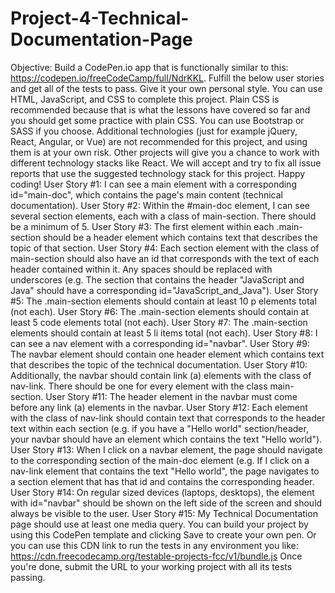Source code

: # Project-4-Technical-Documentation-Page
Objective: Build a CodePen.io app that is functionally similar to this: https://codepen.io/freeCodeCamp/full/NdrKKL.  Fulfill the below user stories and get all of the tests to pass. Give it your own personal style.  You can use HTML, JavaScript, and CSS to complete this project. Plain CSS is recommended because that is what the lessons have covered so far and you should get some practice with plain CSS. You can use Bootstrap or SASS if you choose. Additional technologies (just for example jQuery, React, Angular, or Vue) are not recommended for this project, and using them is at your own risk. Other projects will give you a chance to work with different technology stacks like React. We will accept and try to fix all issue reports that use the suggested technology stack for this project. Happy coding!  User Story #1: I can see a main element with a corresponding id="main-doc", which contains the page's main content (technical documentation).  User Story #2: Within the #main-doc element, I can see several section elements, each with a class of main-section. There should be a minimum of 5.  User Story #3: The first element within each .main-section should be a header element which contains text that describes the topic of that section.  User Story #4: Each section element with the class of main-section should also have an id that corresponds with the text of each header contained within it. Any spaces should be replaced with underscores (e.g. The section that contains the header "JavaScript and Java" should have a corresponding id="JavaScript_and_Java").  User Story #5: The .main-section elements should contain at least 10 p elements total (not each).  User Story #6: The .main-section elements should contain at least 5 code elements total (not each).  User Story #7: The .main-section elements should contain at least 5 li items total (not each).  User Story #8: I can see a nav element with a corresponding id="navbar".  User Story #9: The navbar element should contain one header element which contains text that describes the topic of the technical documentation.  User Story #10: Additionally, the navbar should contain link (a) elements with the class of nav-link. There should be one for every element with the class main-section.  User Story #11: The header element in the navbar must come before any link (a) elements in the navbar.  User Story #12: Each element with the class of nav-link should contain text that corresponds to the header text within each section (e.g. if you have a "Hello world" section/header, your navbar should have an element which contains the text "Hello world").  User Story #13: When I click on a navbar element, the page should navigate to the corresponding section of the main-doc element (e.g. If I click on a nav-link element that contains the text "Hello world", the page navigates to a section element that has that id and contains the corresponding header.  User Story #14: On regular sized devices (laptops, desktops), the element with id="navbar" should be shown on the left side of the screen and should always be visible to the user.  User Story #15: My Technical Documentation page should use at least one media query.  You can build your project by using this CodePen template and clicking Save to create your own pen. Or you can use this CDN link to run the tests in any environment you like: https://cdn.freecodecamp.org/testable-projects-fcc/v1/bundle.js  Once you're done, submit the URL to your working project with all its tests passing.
□ □ □ □
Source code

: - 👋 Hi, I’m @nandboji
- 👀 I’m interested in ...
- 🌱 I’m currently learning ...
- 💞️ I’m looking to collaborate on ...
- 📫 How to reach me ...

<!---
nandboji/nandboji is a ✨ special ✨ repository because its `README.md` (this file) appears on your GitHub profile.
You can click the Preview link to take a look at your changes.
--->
□ □ □ □
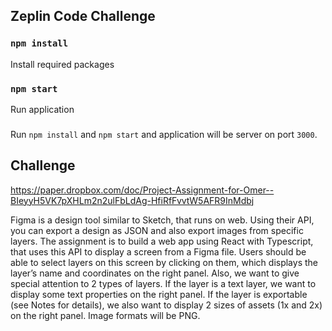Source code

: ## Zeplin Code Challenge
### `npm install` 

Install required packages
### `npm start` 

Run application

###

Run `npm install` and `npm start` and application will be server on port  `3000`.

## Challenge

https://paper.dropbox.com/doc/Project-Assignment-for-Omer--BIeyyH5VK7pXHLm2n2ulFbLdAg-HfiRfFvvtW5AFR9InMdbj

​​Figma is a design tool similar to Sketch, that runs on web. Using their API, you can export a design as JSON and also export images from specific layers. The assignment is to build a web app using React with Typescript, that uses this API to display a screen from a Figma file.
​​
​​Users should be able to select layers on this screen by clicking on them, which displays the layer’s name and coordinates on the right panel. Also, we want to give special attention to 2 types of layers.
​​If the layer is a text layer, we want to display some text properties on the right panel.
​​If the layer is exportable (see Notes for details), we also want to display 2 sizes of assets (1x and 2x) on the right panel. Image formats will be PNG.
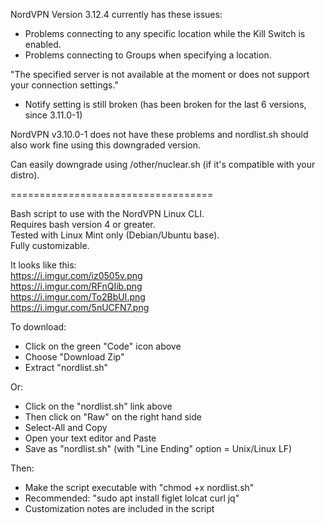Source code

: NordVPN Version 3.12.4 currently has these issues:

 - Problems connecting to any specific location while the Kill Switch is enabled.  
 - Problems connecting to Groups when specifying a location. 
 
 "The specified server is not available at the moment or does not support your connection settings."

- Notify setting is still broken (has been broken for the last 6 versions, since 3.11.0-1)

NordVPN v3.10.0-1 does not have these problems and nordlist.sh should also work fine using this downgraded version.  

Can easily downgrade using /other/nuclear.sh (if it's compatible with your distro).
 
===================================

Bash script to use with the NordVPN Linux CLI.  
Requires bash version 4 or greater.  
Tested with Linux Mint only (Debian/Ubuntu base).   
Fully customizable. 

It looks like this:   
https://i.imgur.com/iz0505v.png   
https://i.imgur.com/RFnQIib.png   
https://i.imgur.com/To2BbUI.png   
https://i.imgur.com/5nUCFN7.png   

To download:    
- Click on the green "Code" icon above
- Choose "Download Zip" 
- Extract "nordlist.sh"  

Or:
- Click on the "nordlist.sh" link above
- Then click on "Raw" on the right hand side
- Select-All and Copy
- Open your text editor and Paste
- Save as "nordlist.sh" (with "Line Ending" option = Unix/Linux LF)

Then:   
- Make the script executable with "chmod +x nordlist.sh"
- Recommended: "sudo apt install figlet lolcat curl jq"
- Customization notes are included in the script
□ □ □ □
Will you return exactly the lines above from the one with "Tested with Linux" down to the one with "- Open your text editor and Paste", counting both as part of the range?

Tested with Linux Mint only (Debian/Ubuntu base).   
Fully customizable. 

It looks like this:   
https://i.imgur.com/iz0505v.png   
https://i.imgur.com/RFnQIib.png   
https://i.imgur.com/To2BbUI.png   
https://i.imgur.com/5nUCFN7.png   

To download:    
- Click on the green "Code" icon above
- Choose "Download Zip" 
- Extract "nordlist.sh"  

Or:
- Click on the "nordlist.sh" link above
- Then click on "Raw" on the right hand side
- Select-All and Copy
- Open your text editor and Paste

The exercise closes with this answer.